WHAT YOU NEED TO DO — Across the records below, how many lines include the string "Änderungen"? State the number and nothing more.

═════ DATA SUPPLIED ═════

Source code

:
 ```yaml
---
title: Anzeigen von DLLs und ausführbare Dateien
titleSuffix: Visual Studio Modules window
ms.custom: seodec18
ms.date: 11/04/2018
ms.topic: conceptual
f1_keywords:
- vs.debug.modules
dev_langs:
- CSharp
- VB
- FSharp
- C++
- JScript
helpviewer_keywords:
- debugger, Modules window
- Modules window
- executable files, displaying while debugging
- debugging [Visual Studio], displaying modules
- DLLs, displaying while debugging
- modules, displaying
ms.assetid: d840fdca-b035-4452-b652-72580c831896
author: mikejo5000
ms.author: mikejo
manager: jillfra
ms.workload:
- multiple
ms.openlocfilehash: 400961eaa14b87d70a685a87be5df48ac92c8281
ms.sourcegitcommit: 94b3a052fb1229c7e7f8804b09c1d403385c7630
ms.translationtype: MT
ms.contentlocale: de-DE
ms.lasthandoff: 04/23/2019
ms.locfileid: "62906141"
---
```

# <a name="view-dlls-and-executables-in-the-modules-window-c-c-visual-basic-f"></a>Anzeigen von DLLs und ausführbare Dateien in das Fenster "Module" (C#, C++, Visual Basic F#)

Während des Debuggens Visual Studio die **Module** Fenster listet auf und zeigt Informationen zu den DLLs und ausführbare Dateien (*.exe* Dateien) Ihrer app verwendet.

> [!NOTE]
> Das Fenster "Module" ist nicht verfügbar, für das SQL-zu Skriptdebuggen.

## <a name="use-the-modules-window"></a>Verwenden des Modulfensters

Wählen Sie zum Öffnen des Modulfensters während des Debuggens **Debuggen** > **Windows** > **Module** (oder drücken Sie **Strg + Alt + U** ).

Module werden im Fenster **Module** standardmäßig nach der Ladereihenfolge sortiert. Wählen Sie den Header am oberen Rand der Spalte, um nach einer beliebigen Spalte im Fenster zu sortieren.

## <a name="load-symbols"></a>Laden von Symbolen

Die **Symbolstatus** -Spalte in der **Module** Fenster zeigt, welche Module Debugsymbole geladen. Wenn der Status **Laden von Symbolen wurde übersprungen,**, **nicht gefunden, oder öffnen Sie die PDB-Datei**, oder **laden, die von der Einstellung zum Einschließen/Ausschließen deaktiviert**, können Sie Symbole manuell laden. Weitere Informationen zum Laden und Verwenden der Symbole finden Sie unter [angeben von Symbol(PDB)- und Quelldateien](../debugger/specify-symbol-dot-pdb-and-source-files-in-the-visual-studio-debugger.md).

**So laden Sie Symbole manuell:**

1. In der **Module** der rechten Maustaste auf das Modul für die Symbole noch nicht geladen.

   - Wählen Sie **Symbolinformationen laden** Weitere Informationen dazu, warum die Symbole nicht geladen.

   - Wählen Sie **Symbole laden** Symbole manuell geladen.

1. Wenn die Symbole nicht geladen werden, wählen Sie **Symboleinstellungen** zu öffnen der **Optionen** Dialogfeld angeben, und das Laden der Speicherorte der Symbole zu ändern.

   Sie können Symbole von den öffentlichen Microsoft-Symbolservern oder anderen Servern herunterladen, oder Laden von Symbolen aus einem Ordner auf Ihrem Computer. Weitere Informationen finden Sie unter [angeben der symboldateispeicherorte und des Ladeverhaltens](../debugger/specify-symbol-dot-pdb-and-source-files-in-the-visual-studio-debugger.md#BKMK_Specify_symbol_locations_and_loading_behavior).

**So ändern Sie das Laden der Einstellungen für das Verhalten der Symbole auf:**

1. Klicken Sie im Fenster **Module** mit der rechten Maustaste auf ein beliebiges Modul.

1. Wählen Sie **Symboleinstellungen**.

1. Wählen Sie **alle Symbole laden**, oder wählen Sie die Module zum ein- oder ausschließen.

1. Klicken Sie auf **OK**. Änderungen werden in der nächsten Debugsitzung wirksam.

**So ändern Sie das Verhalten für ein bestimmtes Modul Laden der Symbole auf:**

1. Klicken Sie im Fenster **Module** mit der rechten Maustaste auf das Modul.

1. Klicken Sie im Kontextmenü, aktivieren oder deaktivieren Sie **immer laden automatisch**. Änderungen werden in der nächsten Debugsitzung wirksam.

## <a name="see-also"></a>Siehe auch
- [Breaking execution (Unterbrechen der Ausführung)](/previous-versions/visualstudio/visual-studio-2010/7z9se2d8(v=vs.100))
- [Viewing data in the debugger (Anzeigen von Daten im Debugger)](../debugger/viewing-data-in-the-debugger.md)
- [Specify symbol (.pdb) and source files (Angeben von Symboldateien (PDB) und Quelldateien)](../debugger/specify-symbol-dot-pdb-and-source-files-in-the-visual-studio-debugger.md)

═════

EXERCISE SOLUTION — 2